BOULDER, Colo. — Antarctic sea ice has likely reached its minimum extent for the year, tying for the second-lowest in the 46 years of satellite data, according to the National Snow and Ice Data Center (NSIDC) at the University of Colorado in Boulder.

And the data is preliminary, as the ice extent could lower with more melting.

Sea ice — simply frozen ocean water — around Antarctica is measured by its extent. This is the area of the ocean where at least 15% of the surface is frozen, according to NSIDC. Antarctic sea ice extent typically reaches its annual minimum in February, after melting during the spring and summer in the Southern Hemisphere.

Antarctic Daily Images_Feb 20 2024_National Snow and Ice Data Center
Antarctic sea ice extent for Feb. 20, 2024, was 768,000 square miles. The orange line shows the 1981 to 2010 average extent for that day.

The NSIDC reported that based on satellite imagery, scientists have determined that the minimum extent this year was 768,000 square miles as of Feb. 20, 2024. Most of the remaining sea ice is in the Weddell Sea, Amundsen Sea, and the Southern Ocean off of Victoria Land, with a few patches along the coasts of Enderby Land and Wilkes Land, the NSIDC reported.

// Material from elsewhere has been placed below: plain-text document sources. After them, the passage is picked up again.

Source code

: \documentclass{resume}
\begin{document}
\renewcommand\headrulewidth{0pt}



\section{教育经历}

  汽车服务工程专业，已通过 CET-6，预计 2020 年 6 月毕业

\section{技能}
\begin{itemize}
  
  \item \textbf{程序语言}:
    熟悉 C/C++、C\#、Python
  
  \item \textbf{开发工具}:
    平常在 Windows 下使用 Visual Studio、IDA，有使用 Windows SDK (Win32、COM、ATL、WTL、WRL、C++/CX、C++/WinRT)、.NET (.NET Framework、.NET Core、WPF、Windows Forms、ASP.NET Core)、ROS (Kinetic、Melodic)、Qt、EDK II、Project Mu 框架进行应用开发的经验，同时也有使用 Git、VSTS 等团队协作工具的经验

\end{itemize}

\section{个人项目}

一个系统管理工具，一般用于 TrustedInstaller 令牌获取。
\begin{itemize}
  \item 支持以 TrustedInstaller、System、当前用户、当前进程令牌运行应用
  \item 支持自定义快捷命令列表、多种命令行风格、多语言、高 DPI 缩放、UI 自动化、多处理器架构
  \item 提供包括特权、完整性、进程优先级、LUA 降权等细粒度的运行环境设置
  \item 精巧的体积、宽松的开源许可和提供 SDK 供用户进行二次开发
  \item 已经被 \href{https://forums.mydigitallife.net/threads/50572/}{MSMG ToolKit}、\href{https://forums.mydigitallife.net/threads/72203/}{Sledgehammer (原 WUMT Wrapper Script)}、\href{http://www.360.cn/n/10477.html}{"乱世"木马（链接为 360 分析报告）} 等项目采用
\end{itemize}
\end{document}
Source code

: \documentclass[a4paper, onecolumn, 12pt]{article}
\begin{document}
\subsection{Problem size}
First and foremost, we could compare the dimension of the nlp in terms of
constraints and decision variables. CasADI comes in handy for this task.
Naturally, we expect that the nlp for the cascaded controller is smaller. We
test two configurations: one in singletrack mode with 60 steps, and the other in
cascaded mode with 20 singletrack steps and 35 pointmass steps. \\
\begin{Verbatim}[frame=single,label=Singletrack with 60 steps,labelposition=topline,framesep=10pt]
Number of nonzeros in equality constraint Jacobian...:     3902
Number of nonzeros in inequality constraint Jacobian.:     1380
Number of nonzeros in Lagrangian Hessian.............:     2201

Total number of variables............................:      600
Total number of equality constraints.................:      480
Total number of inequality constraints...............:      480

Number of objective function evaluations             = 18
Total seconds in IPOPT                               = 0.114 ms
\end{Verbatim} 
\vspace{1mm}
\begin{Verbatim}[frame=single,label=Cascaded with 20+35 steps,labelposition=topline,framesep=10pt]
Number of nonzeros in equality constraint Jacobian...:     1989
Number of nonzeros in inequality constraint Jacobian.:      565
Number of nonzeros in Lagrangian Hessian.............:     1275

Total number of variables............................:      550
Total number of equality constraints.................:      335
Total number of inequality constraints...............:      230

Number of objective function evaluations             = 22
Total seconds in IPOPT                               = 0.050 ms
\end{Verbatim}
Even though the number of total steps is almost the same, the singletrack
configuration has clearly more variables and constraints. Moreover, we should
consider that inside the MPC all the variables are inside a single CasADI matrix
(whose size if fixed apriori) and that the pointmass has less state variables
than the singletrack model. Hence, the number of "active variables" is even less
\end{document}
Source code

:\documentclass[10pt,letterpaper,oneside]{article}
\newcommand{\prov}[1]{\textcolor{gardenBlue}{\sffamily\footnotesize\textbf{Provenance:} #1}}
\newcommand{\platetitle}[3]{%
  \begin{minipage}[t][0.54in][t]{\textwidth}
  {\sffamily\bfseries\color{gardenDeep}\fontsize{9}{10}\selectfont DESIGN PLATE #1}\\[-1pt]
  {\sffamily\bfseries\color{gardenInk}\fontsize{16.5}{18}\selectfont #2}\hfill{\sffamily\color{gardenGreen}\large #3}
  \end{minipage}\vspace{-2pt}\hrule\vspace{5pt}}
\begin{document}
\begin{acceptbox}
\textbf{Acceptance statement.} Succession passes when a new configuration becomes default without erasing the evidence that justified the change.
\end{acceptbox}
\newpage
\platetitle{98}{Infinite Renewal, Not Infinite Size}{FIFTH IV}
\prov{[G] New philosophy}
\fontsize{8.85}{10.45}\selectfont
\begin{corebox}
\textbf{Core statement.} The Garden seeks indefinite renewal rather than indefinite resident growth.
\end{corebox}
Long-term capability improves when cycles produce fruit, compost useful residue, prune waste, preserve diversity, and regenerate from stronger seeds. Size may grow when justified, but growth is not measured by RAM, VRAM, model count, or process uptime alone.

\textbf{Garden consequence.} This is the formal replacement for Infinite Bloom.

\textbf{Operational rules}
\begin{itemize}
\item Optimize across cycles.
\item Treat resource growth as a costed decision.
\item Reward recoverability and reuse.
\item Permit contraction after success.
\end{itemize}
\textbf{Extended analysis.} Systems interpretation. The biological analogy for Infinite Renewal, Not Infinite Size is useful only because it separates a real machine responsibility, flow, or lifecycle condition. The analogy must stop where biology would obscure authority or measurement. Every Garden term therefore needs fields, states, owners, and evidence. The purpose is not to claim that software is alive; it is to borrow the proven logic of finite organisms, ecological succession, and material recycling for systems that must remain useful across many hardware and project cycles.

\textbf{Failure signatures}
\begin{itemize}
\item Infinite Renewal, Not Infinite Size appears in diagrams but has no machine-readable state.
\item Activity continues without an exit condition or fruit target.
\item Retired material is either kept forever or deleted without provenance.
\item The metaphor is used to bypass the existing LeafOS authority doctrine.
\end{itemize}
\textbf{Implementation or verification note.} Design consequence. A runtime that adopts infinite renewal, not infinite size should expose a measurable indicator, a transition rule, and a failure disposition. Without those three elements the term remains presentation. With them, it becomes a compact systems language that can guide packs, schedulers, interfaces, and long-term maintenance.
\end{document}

This year's minimum ties with 2022 for the second-lowest in the 46 years of satellite records, the NSIDC said. The record low was 2023, when Antarctic sea ice extent was calculated at 691,000 square miles on Feb. 21, 2023.

In addition, NSIDC said five of the lowest Antarctic sea ice extents on record have happened since 2017.

"With this series of low years, the trend in Antarctic minimum extent is negative and it is natural to speculate if this decline is significant," the organization said. "However, the period since 2017 is still too short to assess if these recent low extents indicate a clear decreasing signal; the magnitude of the trend is still small relative to the year-to-year variations in the ice cover."

antarctic annual minimum sea ice extent_NSIDC
This graph shows Antarctic annual sea ice minimum extent, depicted as black diamonds, from 1979 to 2024, based on a 5-day running average of daily extent. The linear trend line is in blue with a 1.7 percent per decade downward trend, which is not statistically significant. A five-year running average is shown in red.

Ted Scambos, senior research scientist with the Cooperative Institute for Research in Environmental Sciences (CIRES), said that the continent's low sea ice extent in 2023 paired with the low 2024 minimum "is nothing short of shocking."

"But Antarctica has shown huge sea ice variability in the recent past — setting record highs just 10 years ago," he said. "Connecting what we see in the sea ice with ocean changes is probably the key to understanding the cause, and the likelihood of persistence.”

arctic sea ice_National Snow and Ice Data Center
A close up shows the multilayered facets of Arctic sea ice, revealing various ice and snow properties within the layers.

Antarctica stores about 80% of the planet's freshwater in its ice.

The NSIDC, which is part of the CIRES at CU Boulder, said it plans to release a full analysis on this year's ice conditions, plus a look at the winter ahead. That will be published in a March article on its Arctic Sea Ice News and Analysis page, which is partly supported by NASA.